Quakenbush's data for the ice seals has only been analyzed up to 2016, before the spike in warm water two winters ago, which does seem to have made more major changes in the region, according to data presented at the Alaska Marine Science Symposium.

"We might see something upcoming here soon in the data that we have that might make us change our minds about how they are responding, but right now, up through 2016, we’re not seeing any major alarm bells,” Quakenbush said.

Ice seals are not the only marine mammals adjusting to changes in the ice.

Pacific walruses are doing so as well. They also used to raise their calves on sea ice, but recently started coming to Alaska’s shores to haul out in record numbers. New haul outs include Point Lay on the Chukchi coast, which historically didn’t have many walruses.

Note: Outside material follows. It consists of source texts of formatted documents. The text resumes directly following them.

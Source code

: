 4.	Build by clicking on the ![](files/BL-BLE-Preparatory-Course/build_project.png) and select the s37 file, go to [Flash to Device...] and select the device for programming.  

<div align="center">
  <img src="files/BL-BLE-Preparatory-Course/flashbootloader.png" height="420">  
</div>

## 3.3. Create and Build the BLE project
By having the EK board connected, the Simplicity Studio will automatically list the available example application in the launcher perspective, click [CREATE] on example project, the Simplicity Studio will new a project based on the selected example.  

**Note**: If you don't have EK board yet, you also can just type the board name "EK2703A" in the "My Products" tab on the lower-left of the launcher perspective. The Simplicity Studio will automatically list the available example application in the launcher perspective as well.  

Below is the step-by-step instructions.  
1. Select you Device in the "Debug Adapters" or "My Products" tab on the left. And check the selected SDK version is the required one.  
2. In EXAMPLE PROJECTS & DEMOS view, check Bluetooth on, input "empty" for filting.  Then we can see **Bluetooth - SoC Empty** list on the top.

Now there are thousands there most summers, and initial predictions were that that would be bad news for those animals. At first it was not pretty. Walruses spook easily, and stampeded over everything in their path to get to the safety of the sea. They plow right over small calves, and the first few years there were lots of dead calves on the beach.

“We were worried about that going into the future, and after a few years there were less calves that got trampled,” Quakenbush said. “Either females with young calves figured out where in the herd to haul out or not to, we don’t know, but there were fewer calves after the first couple of years of that.”

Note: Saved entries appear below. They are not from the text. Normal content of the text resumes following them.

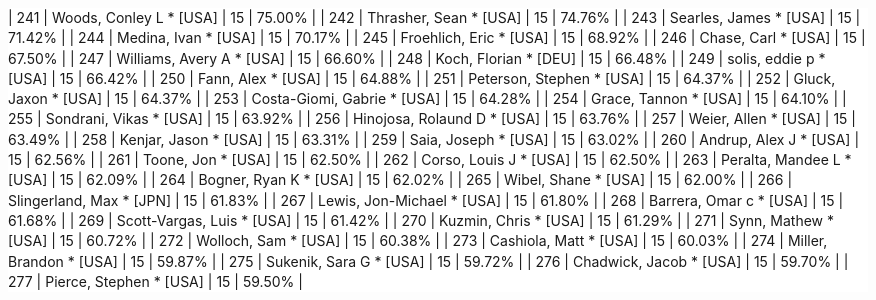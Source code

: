 |  241  | Woods, Conley L \* [USA] |  15 |  75.00% |
|  242  | Thrasher, Sean \* [USA] |  15 |  74.76% |
|  243  | Searles, James \* [USA] |  15 |  71.42% |
|  244  | Medina, Ivan \* [USA] |  15 |  70.17% |
|  245  | Froehlich, Eric \* [USA] |  15 |  68.92% |
|  246  | Chase, Carl \* [USA] |  15 |  67.50% |
|  247  | Williams, Avery A \* [USA] |  15 |  66.60% |
|  248  | Koch, Florian \* [DEU] |  15 |  66.48% |
|  249  | solis, eddie p \* [USA] |  15 |  66.42% |
|  250  | Fann, Alex \* [USA] |  15 |  64.88% |
|  251  | Peterson, Stephen \* [USA] |  15 |  64.37% |
|  252  | Gluck, Jaxon \* [USA] |  15 |  64.37% |
|  253  | Costa-Giomi, Gabrie \* [USA] |  15 |  64.28% |
|  254  | Grace, Tannon \* [USA] |  15 |  64.10% |
|  255  | Sondrani, Vikas \* [USA] |  15 |  63.92% |
|  256  | Hinojosa, Rolaund D \* [USA] |  15 |  63.76% |
|  257  | Weier, Allen \* [USA] |  15 |  63.49% |
|  258  | Kenjar, Jason \* [USA] |  15 |  63.31% |
|  259  | Saia, Joseph \* [USA] |  15 |  63.02% |
|  260  | Andrup, Alex J \* [USA] |  15 |  62.56% |
|  261  | Toone, Jon \* [USA] |  15 |  62.50% |
|  262  | Corso, Louis J \* [USA] |  15 |  62.50% |
|  263  | Peralta, Mandee L \* [USA] |  15 |  62.09% |
|  264  | Bogner, Ryan K \* [USA] |  15 |  62.02% |
|  265  | Wibel, Shane \* [USA] |  15 |  62.00% |
|  266  | Slingerland, Max \* [JPN] |  15 |  61.83% |
|  267  | Lewis, Jon-Michael \* [USA] |  15 |  61.80% |
|  268  | Barrera, Omar c \* [USA] |  15 |  61.68% |
|  269  | Scott-Vargas, Luis \* [USA] |  15 |  61.42% |
|  270  | Kuzmin, Chris \* [USA] |  15 |  61.29% |
|  271  | Synn, Mathew \* [USA] |  15 |  60.72% |
|  272  | Wolloch, Sam \* [USA] |  15 |  60.38% |
|  273  | Cashiola, Matt \* [USA] |  15 |  60.03% |
|  274  | Miller, Brandon \* [USA] |  15 |  59.87% |
|  275  | Sukenik, Sara G \* [USA] |  15 |  59.72% |
|  276  | Chadwick, Jacob \* [USA] |  15 |  59.70% |
|  277  | Pierce, Stephen \* [USA] |  15 |  59.50% |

The other prediction was that hunters would have more access to walruses, but apparently near-shore ice and stormy seas are a bigger problem for humans than walruses, and harvests have declined.

“Two predictions that we made about what could be bad for walruses, just within a couple of years turned around and were sort of the opposite.”

Quakenbush has been watching marine mammal throughout her long career, and she has given up predicting the future for these animals. She says that biologists know what the animals do with ice because they have studied that, but we don’t know what they do without it.

“It’s an absolutely fascinating time to be an arctic marine mammal biologist,” Quakenbush said. "Things have changed so much since I started. So, right, that makes you think all over again about what might be going on, and it wasn’t even in the list of possibilities last year.”